「籠の中の乙女」のネタバレあらすじと結末、みんなの感想(1件)

サスペンス映画

父親の教えで、外の世界とは全く遮断された世界で暮らす家族の物語。長男の家庭教師でやってきた「外からやってきた女」により、平和を保っているかに見えた家族に変化が起き始める…。2009年劇場公開、ギリシャ映画。ヨルゴス・ランティモス監督。

あらすじ動画

籠の中の乙女の主な出演者

父 – クリストス・ステルギオグル 母 – ミシェル・ヴァレイ 長女 – アンゲリキ・パプーリァ 次女 – マリー・ツォニ 長男 – クリストス・パサリス クリスティナ – アナ・カレジドゥ

籠の中の乙女のネタバレあらすじ

簡単なあらすじ

①厳格な父の命令で家族が外界とは全く交わらない生活を送っていた ②思春期を迎えた長男用に性欲処理用の女性を雇うことにした父親 ③雇われた女性は長男だけでは飽き足らず娘たちにも手を出す ④父親激怒し女性をクビにして追い出す ⑤性を知ってしまった子供たちは兄弟内で性行為をしだす ⑥長女が「犬歯をなくなれば外の世界に出られる」という迷信を本気にし自分で犬歯を折る ⑦長女は父親の車に忍び込むがそこから出られず物語は終わる

【起】– 籠の中の乙女のあらすじ1

籠の中の乙女のシーン1

画像引用元:YouTube / 籠の中の乙女トレーラー映像

「外の世界は危険なんだ、家の敷地から出ないでずっとここにいろ。そうすれば安心だ」

ギリシャの郊外、裕福な家庭を持つ男(父親)は自分の子供たち三人(長男、長女、次女)にそう毎日告げていた。子供達に名前を与えず、父親が絶対的権威を持つ存在として君臨している家庭であった。

男の妻は、物静かに夫に寄り添いずっと従順だった。

子供たちは既に成人していたが、誰も家から出ようともせずずっと男に従っていた。

ある日、男は一人の黒髪女性を車の助手席に連れこっそりと家に連れてきた。女はアイマスクをされている。互いの了承はあるようだがどこか不気味だ。男はとある部屋に女を入れると、アイマスクを取った。

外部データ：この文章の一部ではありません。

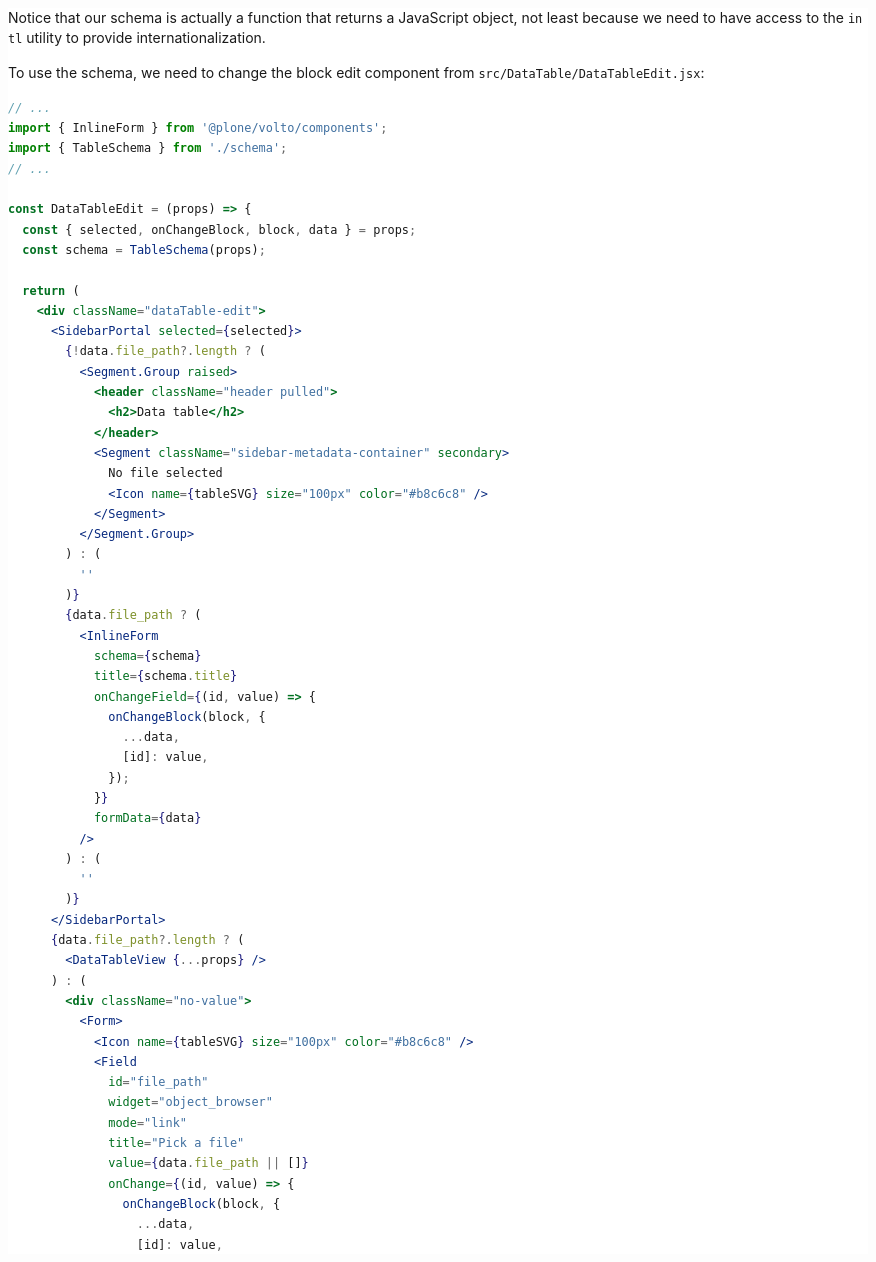 Notice that our schema is actually a function that returns a JavaScript object,
not least because we need to have access to the `intl` utility to provide
internationalization.

To use the schema, we need to change the block edit component from
`src/DataTable/DataTableEdit.jsx`:

```jsx
// ...
import { InlineForm } from '@plone/volto/components';
import { TableSchema } from './schema';
// ...

const DataTableEdit = (props) => {
  const { selected, onChangeBlock, block, data } = props;
  const schema = TableSchema(props);

  return (
    <div className="dataTable-edit">
      <SidebarPortal selected={selected}>
        {!data.file_path?.length ? (
          <Segment.Group raised>
            <header className="header pulled">
              <h2>Data table</h2>
            </header>
            <Segment className="sidebar-metadata-container" secondary>
              No file selected
              <Icon name={tableSVG} size="100px" color="#b8c6c8" />
            </Segment>
          </Segment.Group>
        ) : (
          ''
        )}
        {data.file_path ? (
          <InlineForm
            schema={schema}
            title={schema.title}
            onChangeField={(id, value) => {
              onChangeBlock(block, {
                ...data,
                [id]: value,
              });
            }}
            formData={data}
          />
        ) : (
          ''
        )}
      </SidebarPortal>
      {data.file_path?.length ? (
        <DataTableView {...props} />
      ) : (
        <div className="no-value">
          <Form>
            <Icon name={tableSVG} size="100px" color="#b8c6c8" />
            <Field
              id="file_path"
              widget="object_browser"
              mode="link"
              title="Pick a file"
              value={data.file_path || []}
              onChange={(id, value) => {
                onChangeBlock(block, {
                  ...data,
                  [id]: value,
```

[field.jsx]: https://github.com/plone/volto/blob/master/src/components/manage/Form/Field.jsx
[Volto's widget documentation]: https://github.com/plone/volto/blob/master/docs/source/recipes/widget.md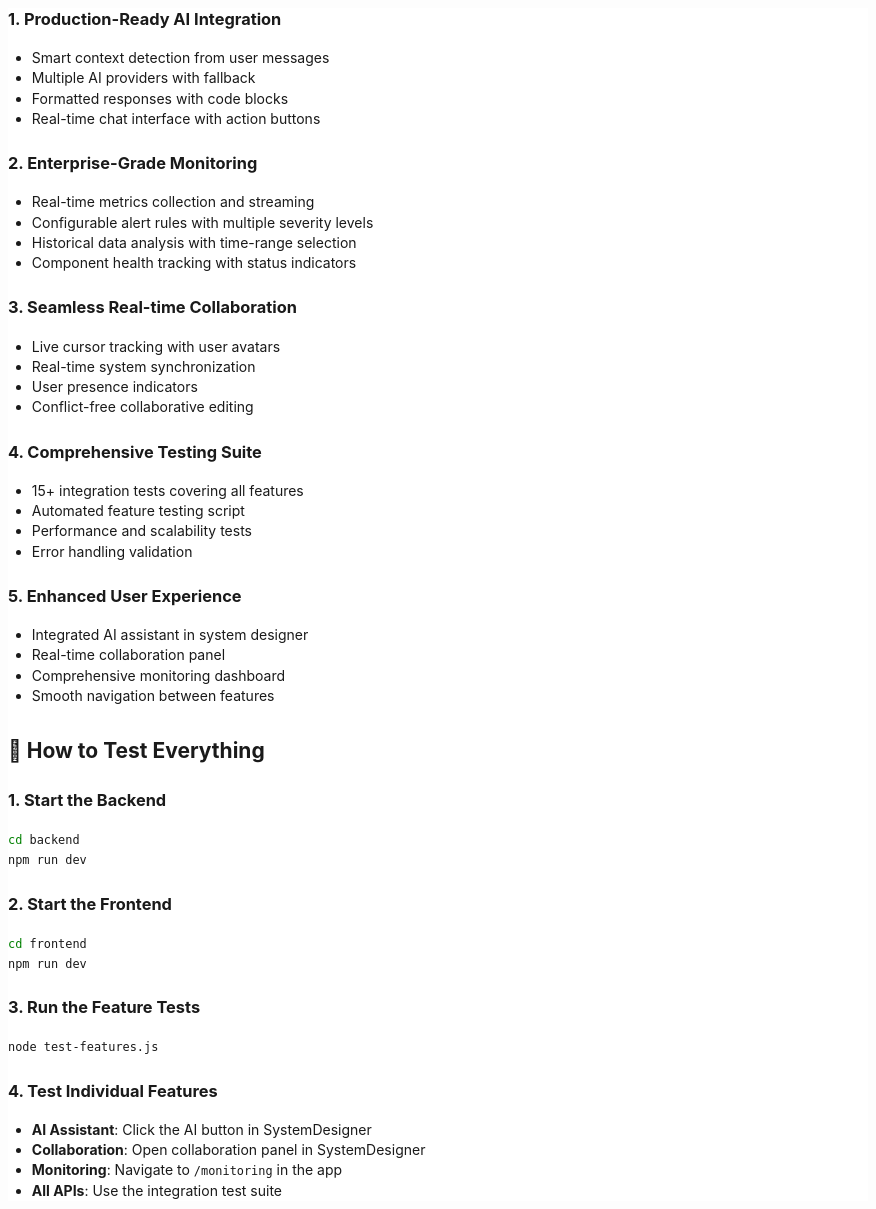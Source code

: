 ### 1. **Production-Ready AI Integration**
- Smart context detection from user messages
- Multiple AI providers with fallback
- Formatted responses with code blocks
- Real-time chat interface with action buttons

### 2. **Enterprise-Grade Monitoring**
- Real-time metrics collection and streaming
- Configurable alert rules with multiple severity levels
- Historical data analysis with time-range selection
- Component health tracking with status indicators

### 3. **Seamless Real-time Collaboration**
- Live cursor tracking with user avatars
- Real-time system synchronization
- User presence indicators
- Conflict-free collaborative editing

### 4. **Comprehensive Testing Suite**
- 15+ integration tests covering all features
- Automated feature testing script
- Performance and scalability tests
- Error handling validation

### 5. **Enhanced User Experience**
- Integrated AI assistant in system designer
- Real-time collaboration panel
- Comprehensive monitoring dashboard
- Smooth navigation between features

## 🚀 How to Test Everything

### 1. Start the Backend
```bash
cd backend
npm run dev
```

### 2. Start the Frontend
```bash
cd frontend
npm run dev
```

### 3. Run the Feature Tests
```bash
node test-features.js
```

### 4. Test Individual Features
- **AI Assistant**: Click the AI button in SystemDesigner
- **Collaboration**: Open collaboration panel in SystemDesigner
- **Monitoring**: Navigate to `/monitoring` in the app
- **All APIs**: Use the integration test suite
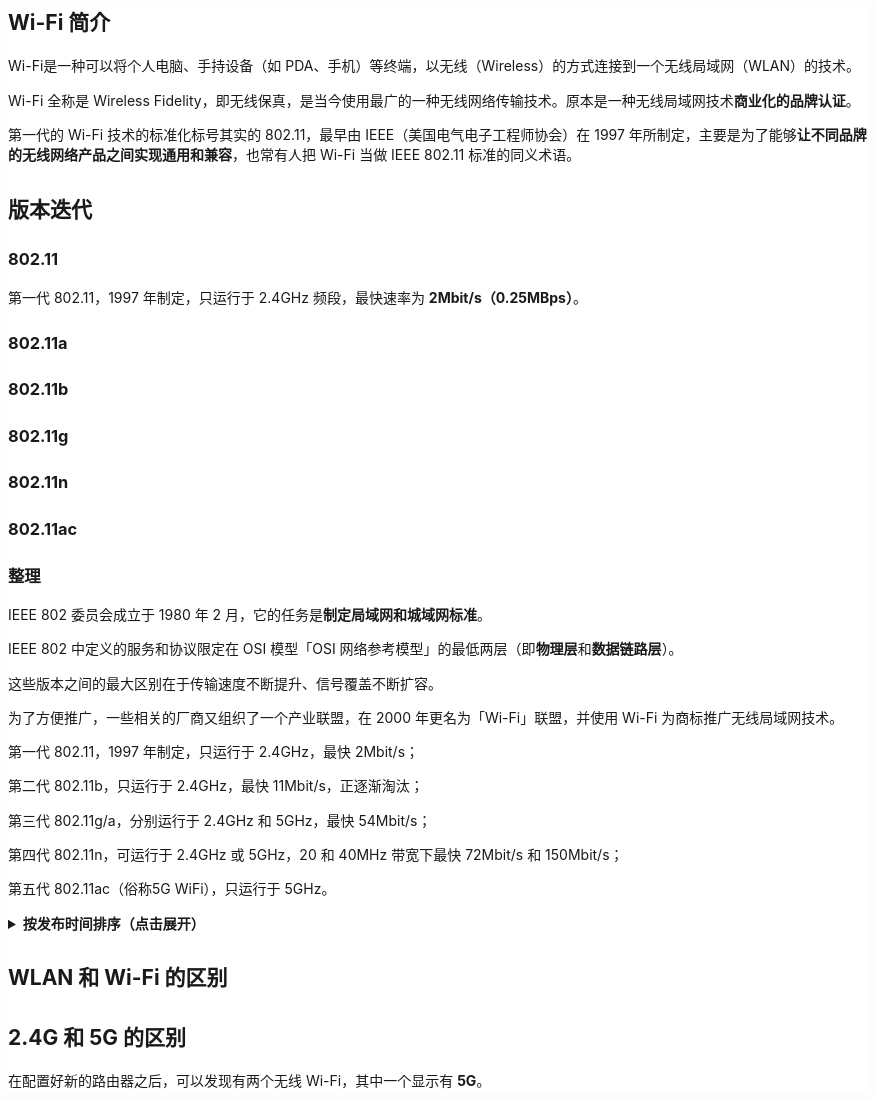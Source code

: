 ## Wi-Fi 简介

Wi-Fi是一种可以将个人电脑、手持设备（如 PDA、手机）等终端，以无线（Wireless）的方式连接到一个无线局域网（WLAN）的技术。

Wi-Fi 全称是 Wireless Fidelity，即无线保真，是当今使用最广的一种无线网络传输技术。原本是一种无线局域网技术**商业化的品牌认证**。

第一代的 Wi-Fi 技术的标准化标号其实的 802.11，最早由 IEEE（美国电气电子工程师协会）在 1997 年所制定，主要是为了能够**让不同品牌的无线网络产品之间实现通用和兼容**，也常有人把 Wi-Fi 当做 IEEE 802.11 标准的同义术语。

## 版本迭代

### 802.11

第一代 802.11，1997 年制定，只运行于 2.4GHz 频段，最快速率为 **2Mbit/s（0.25MBps）**。

### 802.11a

### 802.11b

### 802.11g

### 802.11n

### 802.11ac

### 整理

IEEE 802 委员会成立于 1980 年 2 月，它的任务是**制定局域网和城域网标准**。

IEEE 802 中定义的服务和协议限定在 OSI 模型「OSI 网络参考模型」的最低两层（即**物理层**和**数据链路层**）。

这些版本之间的最大区别在于传输速度不断提升、信号覆盖不断扩容。

为了方便推广，一些相关的厂商又组织了一个产业联盟，在 2000 年更名为「Wi-Fi」联盟，并使用 Wi-Fi 为商标推广无线局域网技术。

第一代 802.11，1997 年制定，只运行于 2.4GHz，最快 2Mbit/s；

第二代 802.11b，只运行于 2.4GHz，最快 11Mbit/s，正逐渐淘汰；

第三代 802.11g/a，分别运行于 2.4GHz 和 5GHz，最快 54Mbit/s；

第四代 802.11n，可运行于 2.4GHz 或 5GHz，20 和 40MHz 带宽下最快 72Mbit/s 和 150Mbit/s；

第五代 802.11ac（俗称5G WiFi），只运行于 5GHz。

<details><summary><strong>按发布时间排序（点击展开）</strong></summary></details>

## WLAN 和 Wi-Fi 的区别

## 2.4G 和 5G 的区别

在配置好新的路由器之后，可以发现有两个无线 Wi-Fi，其中一个显示有 **5G**。
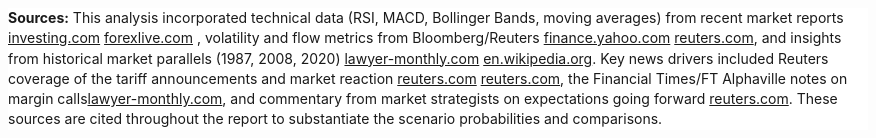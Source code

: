 **Sources:** This analysis incorporated technical data (RSI, MACD, Bollinger Bands, moving averages) from recent market reports​ [investing.com](https://www.investing.com/indices/us-spx-500-technical#:~:text=Investing,MACD%2812%2C26%29) [forexlive.com](https://www.forexlive.com/technical-analysis/sp-index-moving-closer-to-its-rising-200-day-moving-average-20250306/#:~:text=As%20stocks%20continue%20to%20decline%2C,directional%20move%20for%20the%20index) , volatility and flow metrics from Bloomberg/Reuters​ [finance.yahoo.com](https://finance.yahoo.com/news/vix-closes-highest-since-2020-202502849.html#:~:text=Accelerates%20finance,31%2C%20a) [reuters.com](https://www.reuters.com/markets/wall-street-fear-gauge-jumps-8-month-high-stocks-sell-off-2025-04-04/#:~:text=JP%20Morgan%20said%20in%20a,unwind%20positions%20to%20reduce%20risk), and insights from historical market parallels (1987, 2008, 2020)​ [lawyer-monthly.com](https://www.lawyer-monthly.com/2025/04/hedge-funds-margin-calls-tariff-crash72961/#:~:text=Hedge%20funds%20are%20facing%20Lehman,of%20a%20looming%20%27Black%20Monday) [en.wikipedia.org](https://en.wikipedia.org/wiki/Black_Monday_\(1987\)#:~:text=,regarding%20%2098%20in%201988). Key news drivers included Reuters coverage of the tariff announcements and market reaction​ [reuters.com](https://www.reuters.com/world/china-impose-tariffs-34-all-us-goods-april-10-2025-04-04/#:~:text=BEIJING%2C%20April%204%20%28Reuters%29%20,the%20world%27s%20two%20biggest%20economies) [reuters.com](https://www.reuters.com/markets/wall-street-fear-gauge-jumps-8-month-high-stocks-sell-off-2025-04-04/#:~:text=said%20Jeff%20O%27Connor%2C%20head%20of,market%20structure%20at%20Liquidnet), the Financial Times/FT Alphaville notes on margin calls​[lawyer-monthly.com](https://www.lawyer-monthly.com/2025/04/hedge-funds-margin-calls-tariff-crash72961/#:~:text=engaging%20with%20clients%20to%20evaluate,risk%20across%20their%20entire%20portfolios), and commentary from market strategists on expectations going forward​ [reuters.com](https://www.reuters.com/markets/wall-street-fear-gauge-jumps-8-month-high-stocks-sell-off-2025-04-04/#:~:text=Investors%20do%20not%20expect%20volatility,to%20subside%20quickly). These sources are cited throughout the report to substantiate the scenario probabilities and comparisons.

女は金で男に買われたのだった、そして相手は男ではなく、成人を迎え性欲が盛んな長男にあてがわれた「性欲処理用」だったのだ。

長男は父から話を聞くと雰囲気もなにもなくすぐ素っ裸になった。女もすぐ裸になり二人は性行為を黙々と行った。

クリスティーナ、性欲処理の女はそう名乗った。はじめての「外」からの刺激に長男は興奮する。普段、住んでいる豪邸は母と妹二人に父。大きなプールがあるがぐるりと高い壁で外は見えず、近所には人すらいなかった。モンダミンひとつを吐き出すにも父の許可が降りるのをじっと待つ、そんな常識では考えられない生活をずっと送ってきた「純粋培養」された家族。

長男は性という刺激と、外の世界を知っている女ということでクリスティーナに夢中になった。

しかしクリスティーナがやってくるのは父が連れてくる週一度だけ。

父は大きな工場を経営しており、車で外の世界に出ていけるただ一人の存在だった。

子供たちは学校の存在も知らず書物も遮断されたため、父親の言うことが世界であり言葉であり、道徳心そのものだった。